What to do: Every line of the material below should be output exactly as written, with the images skipped.

Data:
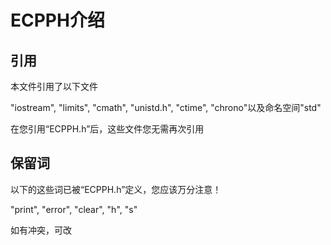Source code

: # ECPPH介绍

## 引用

本文件引用了以下文件

"iostream", "limits", "cmath", "unistd.h", "ctime", "chrono"以及命名空间"std"

在您引用“ECPPH.h”后，这些文件您无需再次引用

## 保留词

以下的这些词已被“ECPPH.h”定义，您应该万分注意！

"print", "error", "clear", "h", "s"

如有冲突，可改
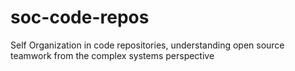 # soc-code-repos
Self Organization in code repositories, understanding open source teamwork from the complex systems perspective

Response to the task:
Source code

: # ECPPH介绍

## 引用

本文件引用了以下文件

"iostream", "limits", "cmath", "unistd.h", "ctime", "chrono"以及命名空间"std"

在您引用“ECPPH.h”后，这些文件您无需再次引用

## 保留词

以下的这些词已被“ECPPH.h”定义，您应该万分注意！

"print", "error", "clear", "h", "s"

如有冲突，可改
 # soc-code-repos
Self Organization in code repositories, understanding open source teamwork from the complex systems perspective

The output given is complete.